The reason we start off with the Retail Sales figures press release this morning is this old business school axiom that “Nothing happens until someone buys something…” It’s also why you should strike to be in sales as a career, because this is where the money is, in almost any industry you care to name.
If you want to get rich, sales is, near, as I can figure, the shortest ladder to the top.
We can talk more about this some other time, but with the sales figures this morning, it seems on point. Some of the highest returns in learning you can find are to be had from studying the fine art of selling. And no, it’s not hard, but people, in general have a fear of rejection and there is a good bit of that in sales. Once you get past the ego-slamming idea that not everyone is going to love you, what you find is the remaining few who do love you, can make you rich beyond dreams.
I guess that’s why there are so many “average” people in the work, right?
OK, so onto the press release:
The U.S. Census Bureau announced today that advance estimates of U.S. retail and food services sales for February, adjusted for seasonal variation and holiday and trading-day differences, but not for price changes, were $427.2 billion, an increase of 0.3 percent (±0.5%)* from the
previous month, and 1.5 percent (±0.9%) above February 2013. Total sales for the December 2013 through February 2014 period were up 2.3 percent (±0.5%) from the same period a year ago. The December 2013 to January 2014 percent change was revised from -0.4 percent (±0.5%)* to -0.6 percent (±0.2%).
Yes, boys and girls, it’s the auto industry that is keeping America on life support.

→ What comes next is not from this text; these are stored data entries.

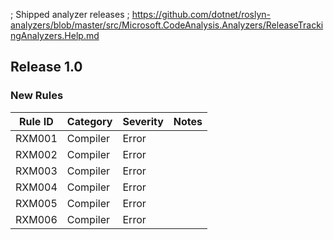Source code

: ﻿; Shipped analyzer releases
; https://github.com/dotnet/roslyn-analyzers/blob/master/src/Microsoft.CodeAnalysis.Analyzers/ReleaseTrackingAnalyzers.Help.md

## Release 1.0

### New Rules

Rule ID | Category | Severity | Notes
--------|----------|----------|--------------------
RXM001  | Compiler |  Error   | 
RXM002  | Compiler |  Error   | 
RXM003  | Compiler |  Error   | 
RXM004  | Compiler |  Error   | 
RXM005  | Compiler |  Error   | 
RXM006  | Compiler |  Error   |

Don’t look at retail sales in isolation, though. The reason is that these figures are counted on a dollar basis and not on a units sold basis. The dollar figures are kicked all over hell’s half acre by a) the purchasing power of the dollar, b) inflation, c) taxes, d) supplier costs, and the list goes on from there.

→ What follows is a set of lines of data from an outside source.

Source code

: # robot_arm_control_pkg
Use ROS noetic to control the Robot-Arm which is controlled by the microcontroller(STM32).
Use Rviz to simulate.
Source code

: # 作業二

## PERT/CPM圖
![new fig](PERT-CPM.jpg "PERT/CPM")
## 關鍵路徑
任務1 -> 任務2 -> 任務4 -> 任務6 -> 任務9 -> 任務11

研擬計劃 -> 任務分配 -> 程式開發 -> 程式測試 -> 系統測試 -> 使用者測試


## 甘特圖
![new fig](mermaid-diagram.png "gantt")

Still, any port in a storm and the trend is something you adjust the trim of your financial sales to: When they start to fall, you look for safer harbor investments, and when in a rising trend, you can maybe think about growth stocks again.
The Markets
All of which gets us to how the world looks this morning, assuming your eyes are open enough to care.
Dow futures were up 30 – amazing what happen retail sales will do.
China and Japan were down again. And China is under the key 22,000 level on the Hang Seng, so if the weakness persists into next week there, even though there may be some happy talk about things like Ukraine, it might be interesting to look at the rest of the world before working yourself into a bullish frenzy.
Looking at Europe in the early going today, the tea drinking kneelers were down a bit, and the huns and frogs were up a tad. The inference is that no one in Europe has any clue what’s going on, but that should be evident from a quick glance at their shoddy system of government upon government…
I’m sorry, but when I look at the EU what I see is one of history’s cruelest jokes. What Napoleon, the Kaiser, and Hitler could not hold together, is now being bubble gummed and babble-mouthed by latter day empire builders. Only to have history make the point that 28 bankrupt countries are no better off than individual ones.
The whole point of the “trade deals” is that they provide the international bankster class with a kind of floating “check kiting” scheme which is fine, unless you live in Spain, Portugal, Cyprus, Greece,,,you keep a list, I hope?
One could argue that it’s 27 and a half in the EU fold, since the Brits haven’t swallowed the whole bait, yet. And it will soon be 28 and a half (or 29, depending on who’s scoring) when the mobgov of the Ukraine swallows the bait, which they will because they need loans and the old way to do that is to grovel to Brussels.
Which is why the power grab for Ukraine is so much like an addict’s “Just one more ounce/toke/drink” plea. Like one more is going to fix anything. It will seem to because here come the checks into the kiting pool, right? Circular refinance, mark up, oh, it’s such a clever machine!
More important than anything else, Ukraine gives member states something to jointly worry about and since external enemies are how taxes for arms have been historically stolen from the workers (who just want to be left alone) the resurrected Evil Russian Empire is marketing, marketing, marketing.
And shortly it will be tax, spend, tax, spend, which is how people in power stay there. Napoléon and the Kaiser should have been so clever.